------ PROVIDED RECORDS ------
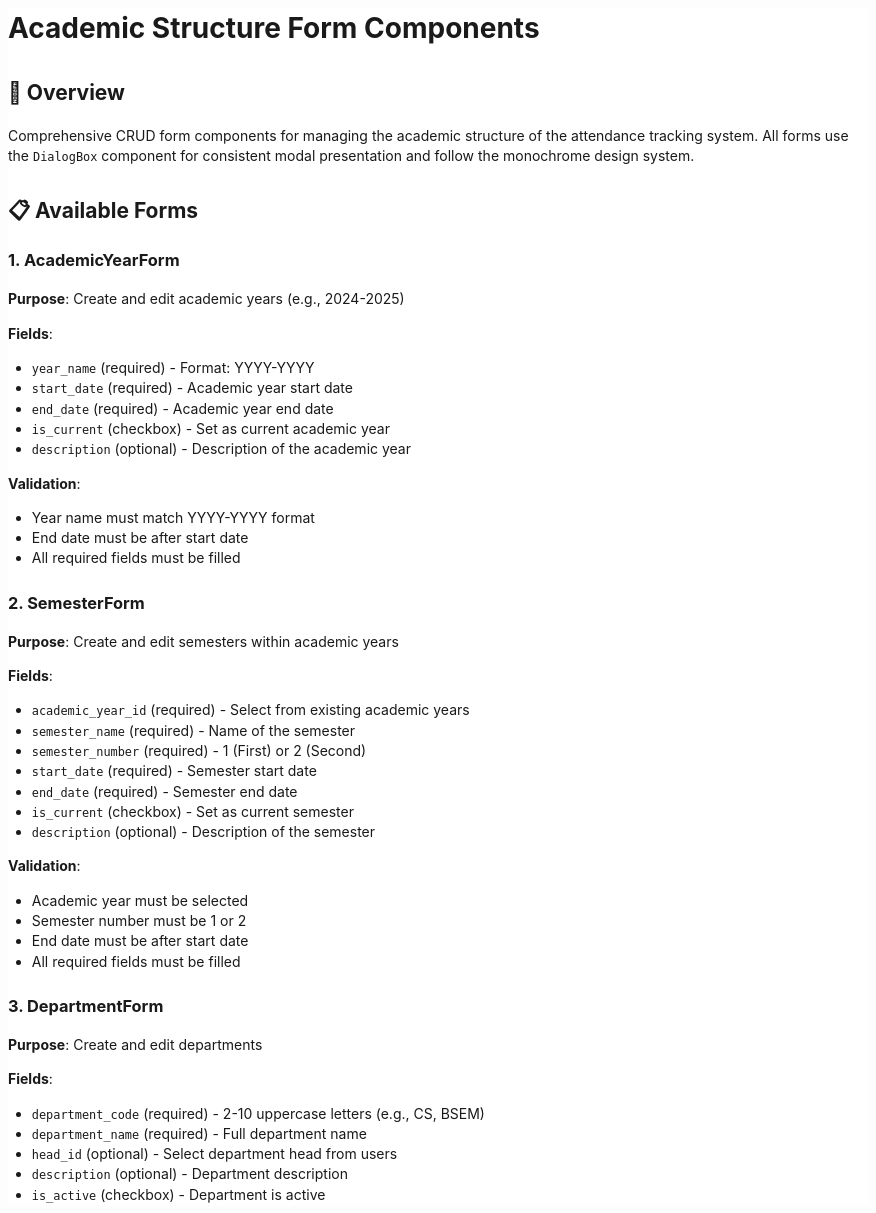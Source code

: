 # Academic Structure Form Components

## 🎯 **Overview**

Comprehensive CRUD form components for managing the academic structure of the attendance tracking system. All forms use the `DialogBox` component for consistent modal presentation and follow the monochrome design system.

## 📋 **Available Forms**

### **1. AcademicYearForm**
**Purpose**: Create and edit academic years (e.g., 2024-2025)

**Fields**:
- `year_name` (required) - Format: YYYY-YYYY
- `start_date` (required) - Academic year start date
- `end_date` (required) - Academic year end date
- `is_current` (checkbox) - Set as current academic year
- `description` (optional) - Description of the academic year

**Validation**:
- Year name must match YYYY-YYYY format
- End date must be after start date
- All required fields must be filled

### **2. SemesterForm**
**Purpose**: Create and edit semesters within academic years

**Fields**:
- `academic_year_id` (required) - Select from existing academic years
- `semester_name` (required) - Name of the semester
- `semester_number` (required) - 1 (First) or 2 (Second)
- `start_date` (required) - Semester start date
- `end_date` (required) - Semester end date
- `is_current` (checkbox) - Set as current semester
- `description` (optional) - Description of the semester

**Validation**:
- Academic year must be selected
- Semester number must be 1 or 2
- End date must be after start date
- All required fields must be filled

### **3. DepartmentForm**
**Purpose**: Create and edit departments

**Fields**:
- `department_code` (required) - 2-10 uppercase letters (e.g., CS, BSEM)
- `department_name` (required) - Full department name
- `head_id` (optional) - Select department head from users
- `description` (optional) - Department description
- `is_active` (checkbox) - Department is active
------
> ACTIVITY: Look above for the line with "as current semester" and the line with "Full department name". Retype those two lines and every line between them exactly, adding nothing.

> TASK ANSWER:
- `is_current` (checkbox) - Set as current semester
- `description` (optional) - Description of the semester

**Validation**:
- Academic year must be selected
- Semester number must be 1 or 2
- End date must be after start date
- All required fields must be filled

### **3. DepartmentForm**
**Purpose**: Create and edit departments

**Fields**:
- `department_code` (required) - 2-10 uppercase letters (e.g., CS, BSEM)
- `department_name` (required) - Full department name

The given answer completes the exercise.